=== Saved data entries ===
***

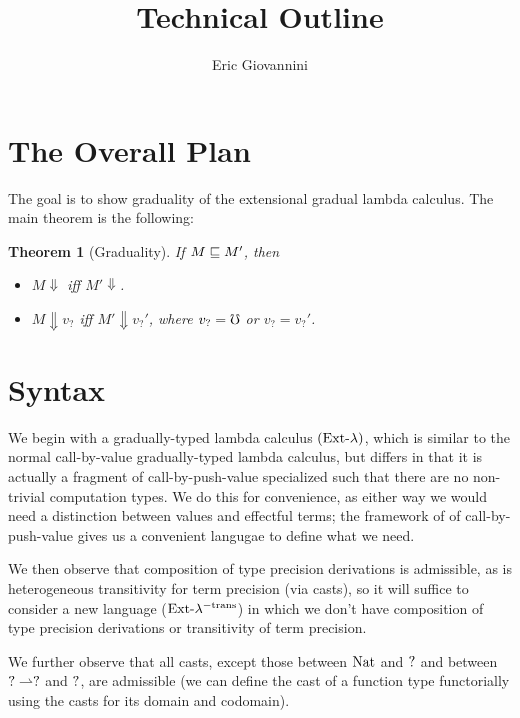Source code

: \documentclass{article}
\newtheorem{theorem}{Theorem}[section]
\begin{document}
\title{Technical Outline}
\author{Eric Giovannini}

\maketitle

\section{The Overall Plan}

The goal is to show graduality of the extensional gradual lambda calculus.
The main theorem is the following:

\begin{theorem}[Graduality]
If $M \sqsubseteq M'$, then

\begin{itemize}
    \item $M \Downarrow$ iff $M' \Downarrow$.
    \item $M \Downarrow v_?$ iff $M' \Downarrow v_?'$, where $v_? = \mho$ or $v_? = v_?'$.
\end{itemize}
\end{theorem}


\section{Syntax}


    We begin with a gradually-typed lambda calculus $(\text{Ext-}\lambda)$, which is similar to
    the normal call-by-value gradually-typed lambda calculus, but differs in that it
    is actually a fragment of call-by-push-value specialized such that there are no
    non-trivial computation types. We do this for convenience, as either way
    we would need a distinction between values and effectful terms; the framework of
    of call-by-push-value gives us a convenient langugae to define what we need.

    We then observe that composition of type precision derivations is admissible, 
    as is heterogeneous transitivity for term
    precision (via casts), so it will suffice to consider a new language ($\text{Ext-}\lambda^{-\text{trans}}$)
    in which we don't have composition of type precision derivations or transitivity
    of term precision.

    We further observe that all casts, except those between $\text{Nat}$ and $?$
    and between $? \rightharpoonup ?$ and $?$, are admissible
    (we can define the cast of a function type
    functorially using the casts for its domain and codomain).
\end{document}
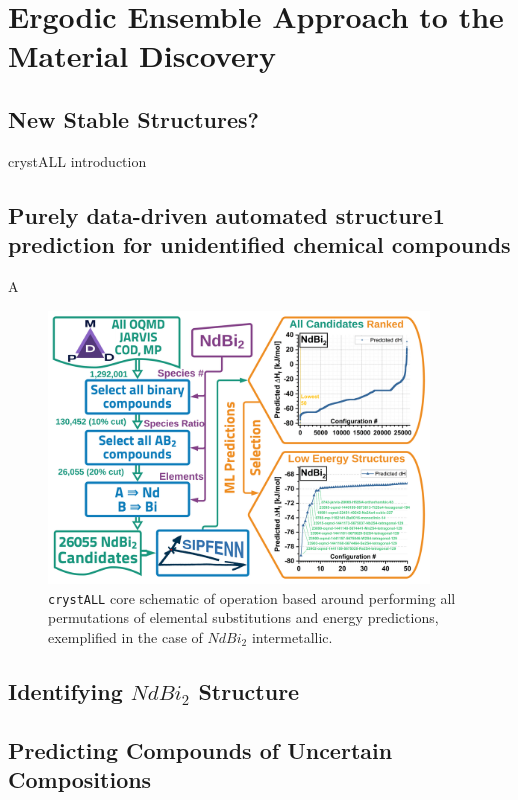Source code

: \chapter{Ergodic Ensemble Approach to the Material Discovery} \label{chap:crystall}

\section{New Stable Structures?} \label{sec:newstable}

crystALL introduction


\section{Purely data-driven automated structure1
prediction for unidentified chemical compounds} \label{sec:crystall}

A

\begin{figure}[h]
    \centering
    \includegraphics[width=0.9\textwidth]{crystall/NdBi2_GraphicalAbstract_V4.png}
    \caption{\texttt{crystALL} core schematic of operation based around performing all permutations of elemental substitutions and energy predictions, exemplified in the case of $NdBi_2$ intermetallic.}
    \label{fig:crystallcompound}
\end{figure}

\section{Identifying $NdBi_2$ Structure} 


\section{Predicting Compounds of Uncertain Compositions} \label{sec:crystallcompositional}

***

=== Exercise goal ===
Return every line of the preceding records in which the word "then" appears.

=== Solution to this exercise ===
If $M \sqsubseteq M'$, then
    We then observe that composition of type precision derivations is admissible, 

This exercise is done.